Crystallization behavior of polypropylene/graphene nanoplatelets composites

Interest in graphite fillers has grown since the separation of graphene from graphite by micromechanical cleavage. The object of the article is to understand the influence of graphene nanoplatelets (GNPs) with different sizes on the crystallization behavior of a polyolefin matrix such as polypropylene (PP), after elaboration by melt mixing and compression molding. Composites with volume fractions of graphene nanoplatelets ranging from 0.3 to 2 vol% were prepared. The particle dispersion states in the composites were characterized at different scales using Scanning and Transmission Electron Microscopies (SEM and TEM). Polypropylene crystallization and orientation were investigated using optical microscopy, Differential Scanning Calorimetry (DSC) and X‐ray diffraction.

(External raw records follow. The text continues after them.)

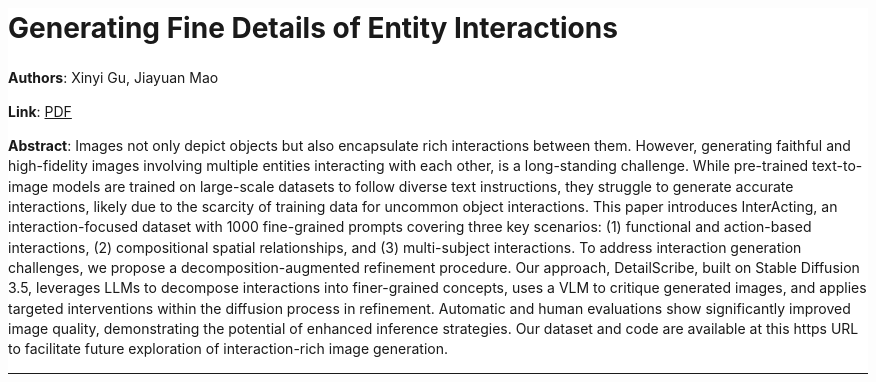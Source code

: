 # Generating Fine Details of Entity Interactions 

**Authors**: Xinyi Gu, Jiayuan Mao  

**Link**: [PDF](https://arxiv.org/pdf/2504.08714)  

**Abstract**: Images not only depict objects but also encapsulate rich interactions between them. However, generating faithful and high-fidelity images involving multiple entities interacting with each other, is a long-standing challenge. While pre-trained text-to-image models are trained on large-scale datasets to follow diverse text instructions, they struggle to generate accurate interactions, likely due to the scarcity of training data for uncommon object interactions. This paper introduces InterActing, an interaction-focused dataset with 1000 fine-grained prompts covering three key scenarios: (1) functional and action-based interactions, (2) compositional spatial relationships, and (3) multi-subject interactions. To address interaction generation challenges, we propose a decomposition-augmented refinement procedure. Our approach, DetailScribe, built on Stable Diffusion 3.5, leverages LLMs to decompose interactions into finer-grained concepts, uses a VLM to critique generated images, and applies targeted interventions within the diffusion process in refinement. Automatic and human evaluations show significantly improved image quality, demonstrating the potential of enhanced inference strategies. Our dataset and code are available at this https URL to facilitate future exploration of interaction-rich image generation. 

---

This article discusses the strong acceleration of crystallization kinetics because of the presence of GNPs. The micrometric flake‐shaped GNPs act as nucleating agent and induce an epitaxial growth of alpha (α) crystalline phase of PP. The nucleating effect is related to the surface of the particles available for heterogeneous nucleation. Radial spherulitic growths are observed from the smallest micrometric particles. The coarsest GNPs, easily oriented by flow, favor PP transcrystallinity, in such a way that (010) plane of PP is parallel to (001) plane of graphene nanoplatelets. The effect of microscale aggregated graphenes (GNPs) on polypropylene crystallization is shown. The microscale particles clearly affect the nucleation step. The nucleation efficiency is linked to the surface developed by the microscale GNP particles. The smaller the size of the GNP particles is, the larger the number of nuclei and the smaller the spherulite. The flow orientates microscale anisotropic particles (flakes) which results in transcrystallinity, (010) plane of PP parallel to (001) plane of GNPs.